=== Section Start ===

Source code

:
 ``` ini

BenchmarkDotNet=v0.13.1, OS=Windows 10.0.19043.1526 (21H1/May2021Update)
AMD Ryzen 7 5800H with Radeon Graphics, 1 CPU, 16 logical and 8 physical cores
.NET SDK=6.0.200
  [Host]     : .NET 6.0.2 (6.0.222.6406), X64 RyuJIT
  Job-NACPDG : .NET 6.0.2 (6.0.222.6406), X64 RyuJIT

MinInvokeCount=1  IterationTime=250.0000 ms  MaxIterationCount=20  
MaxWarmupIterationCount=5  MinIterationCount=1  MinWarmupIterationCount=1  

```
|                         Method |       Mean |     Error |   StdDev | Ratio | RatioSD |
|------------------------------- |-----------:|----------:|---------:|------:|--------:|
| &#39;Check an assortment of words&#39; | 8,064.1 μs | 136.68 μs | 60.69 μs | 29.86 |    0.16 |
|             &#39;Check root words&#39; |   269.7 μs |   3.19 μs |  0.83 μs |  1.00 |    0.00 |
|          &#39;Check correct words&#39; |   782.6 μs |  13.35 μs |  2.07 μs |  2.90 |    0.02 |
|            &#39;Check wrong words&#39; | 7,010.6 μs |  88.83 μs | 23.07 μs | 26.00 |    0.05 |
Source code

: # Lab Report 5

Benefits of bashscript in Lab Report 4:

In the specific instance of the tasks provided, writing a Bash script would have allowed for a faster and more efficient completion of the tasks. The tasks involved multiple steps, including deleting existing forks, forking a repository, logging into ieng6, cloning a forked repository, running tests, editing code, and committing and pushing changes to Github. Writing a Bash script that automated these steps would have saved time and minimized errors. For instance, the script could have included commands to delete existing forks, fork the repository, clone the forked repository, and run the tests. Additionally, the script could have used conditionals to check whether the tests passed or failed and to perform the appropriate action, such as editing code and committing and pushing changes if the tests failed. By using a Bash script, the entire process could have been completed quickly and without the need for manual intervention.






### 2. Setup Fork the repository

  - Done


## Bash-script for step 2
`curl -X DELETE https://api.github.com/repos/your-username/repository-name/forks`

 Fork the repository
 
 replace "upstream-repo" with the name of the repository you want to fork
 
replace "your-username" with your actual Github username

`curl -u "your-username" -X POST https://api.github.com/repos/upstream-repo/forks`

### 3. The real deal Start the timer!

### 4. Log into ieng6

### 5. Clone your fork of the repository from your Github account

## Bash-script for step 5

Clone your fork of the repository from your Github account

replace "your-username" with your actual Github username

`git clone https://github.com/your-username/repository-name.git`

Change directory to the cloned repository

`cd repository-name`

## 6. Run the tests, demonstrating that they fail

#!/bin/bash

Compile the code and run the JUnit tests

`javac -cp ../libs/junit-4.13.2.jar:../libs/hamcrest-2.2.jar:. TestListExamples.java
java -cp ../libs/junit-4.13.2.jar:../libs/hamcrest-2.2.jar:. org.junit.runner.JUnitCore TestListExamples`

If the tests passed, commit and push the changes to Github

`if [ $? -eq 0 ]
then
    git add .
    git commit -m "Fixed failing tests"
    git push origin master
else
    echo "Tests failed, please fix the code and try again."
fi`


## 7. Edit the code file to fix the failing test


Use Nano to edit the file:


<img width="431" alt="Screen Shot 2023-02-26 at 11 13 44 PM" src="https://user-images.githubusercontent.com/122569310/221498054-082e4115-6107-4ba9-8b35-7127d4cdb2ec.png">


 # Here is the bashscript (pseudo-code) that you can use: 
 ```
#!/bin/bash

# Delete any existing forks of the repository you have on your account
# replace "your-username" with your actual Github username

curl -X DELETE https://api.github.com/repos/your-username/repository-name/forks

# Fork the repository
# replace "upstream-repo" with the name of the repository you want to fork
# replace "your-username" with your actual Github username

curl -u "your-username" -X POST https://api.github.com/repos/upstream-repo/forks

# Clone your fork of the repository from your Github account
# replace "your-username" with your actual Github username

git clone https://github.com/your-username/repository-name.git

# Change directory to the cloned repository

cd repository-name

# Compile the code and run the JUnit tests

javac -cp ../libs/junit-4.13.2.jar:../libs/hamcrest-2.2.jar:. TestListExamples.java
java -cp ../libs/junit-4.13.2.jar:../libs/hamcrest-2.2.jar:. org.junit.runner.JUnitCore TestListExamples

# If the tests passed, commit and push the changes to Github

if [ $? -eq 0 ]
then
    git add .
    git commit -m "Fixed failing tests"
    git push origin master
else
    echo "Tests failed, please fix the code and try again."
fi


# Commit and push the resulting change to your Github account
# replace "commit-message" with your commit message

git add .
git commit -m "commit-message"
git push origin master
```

=== Section End ===

Exercise objective ▸ Provide the number of lines in the listing where the string "message" is found, and nothing besides.

Response below ▸ 2